Give again, unaltered, the lines of the listing below that run from the line having "Up With Microsoft" through the line having "Beside running from".

▬▬▬

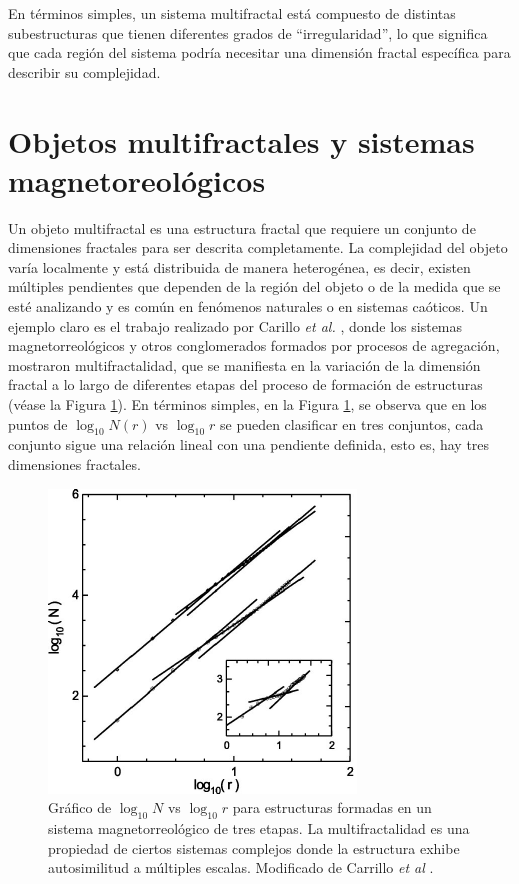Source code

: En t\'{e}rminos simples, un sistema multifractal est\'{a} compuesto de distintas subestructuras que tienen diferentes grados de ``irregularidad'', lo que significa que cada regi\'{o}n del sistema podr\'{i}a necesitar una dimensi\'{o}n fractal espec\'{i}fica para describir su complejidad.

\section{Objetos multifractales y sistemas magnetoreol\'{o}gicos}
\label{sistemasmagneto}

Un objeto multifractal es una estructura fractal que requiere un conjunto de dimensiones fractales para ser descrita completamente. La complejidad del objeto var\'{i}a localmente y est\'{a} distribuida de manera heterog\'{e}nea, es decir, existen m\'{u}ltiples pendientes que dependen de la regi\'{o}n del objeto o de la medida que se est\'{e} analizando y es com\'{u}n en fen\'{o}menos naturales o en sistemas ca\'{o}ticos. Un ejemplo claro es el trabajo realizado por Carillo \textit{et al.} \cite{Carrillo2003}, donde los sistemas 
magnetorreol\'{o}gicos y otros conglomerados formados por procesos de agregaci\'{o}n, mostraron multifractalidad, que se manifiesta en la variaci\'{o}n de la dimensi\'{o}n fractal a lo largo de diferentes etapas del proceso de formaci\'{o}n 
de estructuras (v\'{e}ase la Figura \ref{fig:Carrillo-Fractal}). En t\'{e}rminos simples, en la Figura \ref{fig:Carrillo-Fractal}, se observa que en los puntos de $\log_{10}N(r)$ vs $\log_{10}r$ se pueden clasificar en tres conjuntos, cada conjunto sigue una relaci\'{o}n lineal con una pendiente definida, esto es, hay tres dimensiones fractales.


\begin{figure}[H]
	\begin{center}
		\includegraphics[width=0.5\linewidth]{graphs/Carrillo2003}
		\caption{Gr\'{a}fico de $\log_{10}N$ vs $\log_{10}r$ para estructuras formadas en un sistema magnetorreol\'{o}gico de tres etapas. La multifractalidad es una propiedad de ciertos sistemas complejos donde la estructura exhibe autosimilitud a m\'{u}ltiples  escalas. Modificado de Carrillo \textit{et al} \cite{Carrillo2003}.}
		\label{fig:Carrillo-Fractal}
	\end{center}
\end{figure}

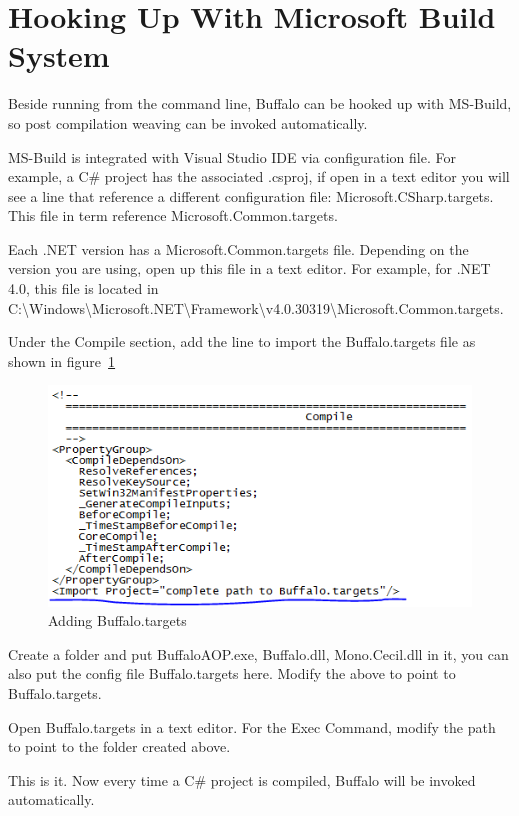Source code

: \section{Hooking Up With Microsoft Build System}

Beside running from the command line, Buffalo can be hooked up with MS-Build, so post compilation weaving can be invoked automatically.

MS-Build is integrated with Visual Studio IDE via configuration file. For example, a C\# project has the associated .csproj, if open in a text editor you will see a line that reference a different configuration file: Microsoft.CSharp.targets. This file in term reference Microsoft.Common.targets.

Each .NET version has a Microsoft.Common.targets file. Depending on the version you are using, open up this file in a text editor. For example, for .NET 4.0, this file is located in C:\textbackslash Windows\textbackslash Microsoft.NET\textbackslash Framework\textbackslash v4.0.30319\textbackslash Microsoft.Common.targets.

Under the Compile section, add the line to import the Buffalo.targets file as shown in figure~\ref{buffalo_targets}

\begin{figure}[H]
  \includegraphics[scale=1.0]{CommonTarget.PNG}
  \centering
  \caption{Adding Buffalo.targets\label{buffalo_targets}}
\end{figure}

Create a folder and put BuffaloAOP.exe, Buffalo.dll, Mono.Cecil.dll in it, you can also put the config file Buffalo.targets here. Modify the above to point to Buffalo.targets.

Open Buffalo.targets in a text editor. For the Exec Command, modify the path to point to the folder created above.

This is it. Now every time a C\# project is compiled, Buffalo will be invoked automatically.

▬▬▬

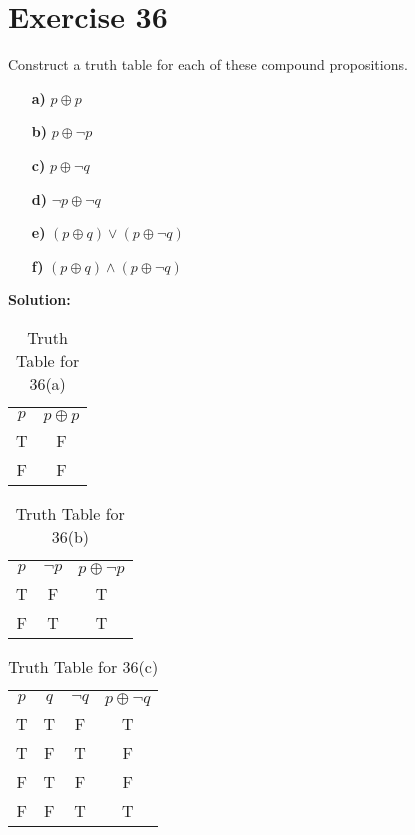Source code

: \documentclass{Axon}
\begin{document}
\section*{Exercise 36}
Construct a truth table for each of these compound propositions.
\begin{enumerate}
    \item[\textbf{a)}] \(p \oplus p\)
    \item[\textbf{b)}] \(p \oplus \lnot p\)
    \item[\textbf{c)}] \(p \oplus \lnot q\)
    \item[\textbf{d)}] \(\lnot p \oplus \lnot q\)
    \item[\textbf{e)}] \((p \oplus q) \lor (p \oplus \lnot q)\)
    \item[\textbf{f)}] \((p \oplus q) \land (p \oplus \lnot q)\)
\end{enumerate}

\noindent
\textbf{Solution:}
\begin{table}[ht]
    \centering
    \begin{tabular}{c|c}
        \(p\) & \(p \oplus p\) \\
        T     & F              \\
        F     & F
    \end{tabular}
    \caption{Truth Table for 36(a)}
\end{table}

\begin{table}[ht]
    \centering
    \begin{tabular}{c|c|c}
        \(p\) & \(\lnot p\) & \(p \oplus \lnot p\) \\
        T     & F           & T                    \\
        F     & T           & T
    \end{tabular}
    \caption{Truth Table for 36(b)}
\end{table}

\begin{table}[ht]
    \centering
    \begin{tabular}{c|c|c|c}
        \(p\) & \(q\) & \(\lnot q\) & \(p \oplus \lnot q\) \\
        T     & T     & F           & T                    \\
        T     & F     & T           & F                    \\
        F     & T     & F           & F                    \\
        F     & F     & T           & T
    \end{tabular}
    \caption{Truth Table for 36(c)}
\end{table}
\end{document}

▬▬▬

■ **Response**
: \section{Hooking Up With Microsoft Build System}

Beside running from the command line, Buffalo can be hooked up with MS-Build, so post compilation weaving can be invoked automatically.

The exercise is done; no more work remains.